Each line of the records that includes "people" should be found and copied.
Dataset content START
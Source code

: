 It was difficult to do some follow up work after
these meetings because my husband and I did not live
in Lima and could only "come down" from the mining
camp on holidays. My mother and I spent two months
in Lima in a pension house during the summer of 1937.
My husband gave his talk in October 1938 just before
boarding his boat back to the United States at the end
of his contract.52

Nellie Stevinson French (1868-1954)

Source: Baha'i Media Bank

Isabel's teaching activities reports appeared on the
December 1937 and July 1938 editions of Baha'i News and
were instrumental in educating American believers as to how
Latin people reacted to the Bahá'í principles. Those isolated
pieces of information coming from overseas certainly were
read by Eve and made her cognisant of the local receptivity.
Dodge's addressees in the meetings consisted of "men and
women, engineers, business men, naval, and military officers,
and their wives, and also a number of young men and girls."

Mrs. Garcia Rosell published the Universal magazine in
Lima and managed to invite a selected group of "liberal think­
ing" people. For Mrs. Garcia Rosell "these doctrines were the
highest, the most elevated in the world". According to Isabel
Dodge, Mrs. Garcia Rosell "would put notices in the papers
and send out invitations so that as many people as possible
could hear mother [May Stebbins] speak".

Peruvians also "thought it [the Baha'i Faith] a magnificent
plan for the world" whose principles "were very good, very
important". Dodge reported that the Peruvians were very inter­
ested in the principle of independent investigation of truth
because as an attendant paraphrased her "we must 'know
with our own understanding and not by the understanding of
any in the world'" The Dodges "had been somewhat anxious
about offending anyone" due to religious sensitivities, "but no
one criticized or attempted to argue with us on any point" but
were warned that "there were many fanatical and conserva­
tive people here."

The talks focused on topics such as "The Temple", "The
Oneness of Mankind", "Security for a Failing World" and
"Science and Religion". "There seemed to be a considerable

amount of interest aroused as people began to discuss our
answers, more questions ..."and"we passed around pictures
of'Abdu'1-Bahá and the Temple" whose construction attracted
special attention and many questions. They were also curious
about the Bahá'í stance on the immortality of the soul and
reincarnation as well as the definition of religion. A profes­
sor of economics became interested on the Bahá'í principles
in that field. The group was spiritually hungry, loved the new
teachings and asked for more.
Dataset content END
Your solution:
Latin people reacted to the Bahá'í principles. Those isolated
ing" people. For Mrs. Garcia Rosell "these doctrines were the
and send out invitations so that as many people as possible
tive people here."
amount of interest aroused as people began to discuss our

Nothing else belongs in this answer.